What you are asked to do -> Copy out the records precisely, omitting pictures.

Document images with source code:

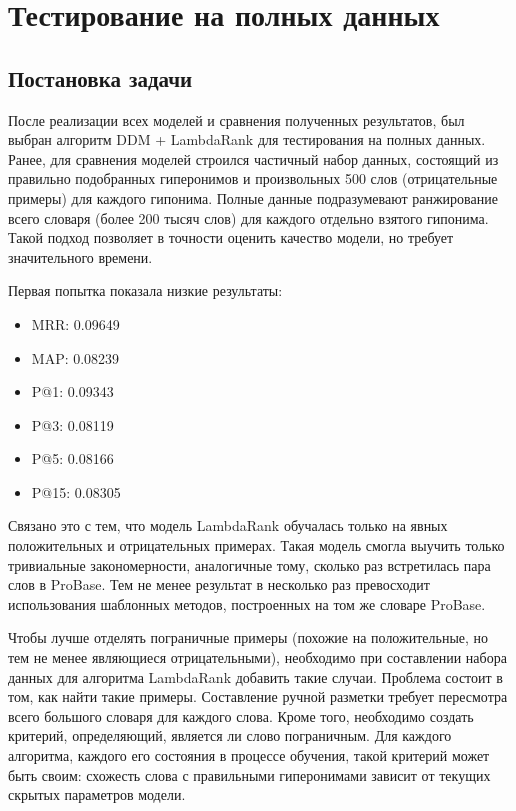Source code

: \section{Тестирование на полных данных}
\label{sec:Chapter_5} 
\large

\subsection{Постановка задачи}

После реализации всех моделей и сравнения полученных результатов, был выбран алгоритм DDM + LambdaRank для тестирования на полных данных. Ранее, для сравнения моделей строился частичный набор данных, состоящий из правильно подобранных гиперонимов и произвольных 500 слов (отрицательные примеры) для каждого гипонима. Полные данные подразумевают ранжирование всего словаря (более 200 тысяч слов) для каждого отдельно взятого гипонима. Такой подход позволяет в точности оценить качество модели, но требует значительного времени. 

Первая попытка показала низкие результаты:
\begin{itemize}
\item MRR: 0.09649
\item MAP: 0.08239
\item P@1: 0.09343
\item P@3: 0.08119
\item P@5: 0.08166
\item P@15: 0.08305
\end{itemize}

Связано это с тем, что модель LambdaRank обучалась только на явных положительных и отрицательных примерах. Такая модель смогла выучить только тривиальные закономерности, аналогичные тому, сколько раз встретилась пара слов в ProBase. Тем не менее результат в несколько раз превосходит использования шаблонных методов, построенных на том же словаре ProBase. 

Чтобы лучше отделять пограничные примеры (похожие на положительные, но тем не менее являющиеся отрицательными), необходимо при составлении набора данных для алгоритма LambdaRank добавить такие случаи. Проблема состоит в том, как найти такие примеры. Составление ручной разметки требует пересмотра всего большого словаря для каждого слова. Кроме того, необходимо создать критерий, определяющий, является ли слово пограничным. Для каждого алгоритма, каждого его состояния в процессе обучения, такой критерий может быть своим: схожесть слова с правильными гиперонимами зависит от текущих скрытых параметров модели.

Task result ->
Source code

: \section{Тестирование на полных данных}
\label{sec:Chapter_5} 
\large

\subsection{Постановка задачи}

После реализации всех моделей и сравнения полученных результатов, был выбран алгоритм DDM + LambdaRank для тестирования на полных данных. Ранее, для сравнения моделей строился частичный набор данных, состоящий из правильно подобранных гиперонимов и произвольных 500 слов (отрицательные примеры) для каждого гипонима. Полные данные подразумевают ранжирование всего словаря (более 200 тысяч слов) для каждого отдельно взятого гипонима. Такой подход позволяет в точности оценить качество модели, но требует значительного времени. 

Первая попытка показала низкие результаты:
\begin{itemize}
\item MRR: 0.09649
\item MAP: 0.08239
\item P@1: 0.09343
\item P@3: 0.08119
\item P@5: 0.08166
\item P@15: 0.08305
\end{itemize}

Связано это с тем, что модель LambdaRank обучалась только на явных положительных и отрицательных примерах. Такая модель смогла выучить только тривиальные закономерности, аналогичные тому, сколько раз встретилась пара слов в ProBase. Тем не менее результат в несколько раз превосходит использования шаблонных методов, построенных на том же словаре ProBase. 

Чтобы лучше отделять пограничные примеры (похожие на положительные, но тем не менее являющиеся отрицательными), необходимо при составлении набора данных для алгоритма LambdaRank добавить такие случаи. Проблема состоит в том, как найти такие примеры. Составление ручной разметки требует пересмотра всего большого словаря для каждого слова. Кроме того, необходимо создать критерий, определяющий, является ли слово пограничным. Для каждого алгоритма, каждого его состояния в процессе обучения, такой критерий может быть своим: схожесть слова с правильными гиперонимами зависит от текущих скрытых параметров модели.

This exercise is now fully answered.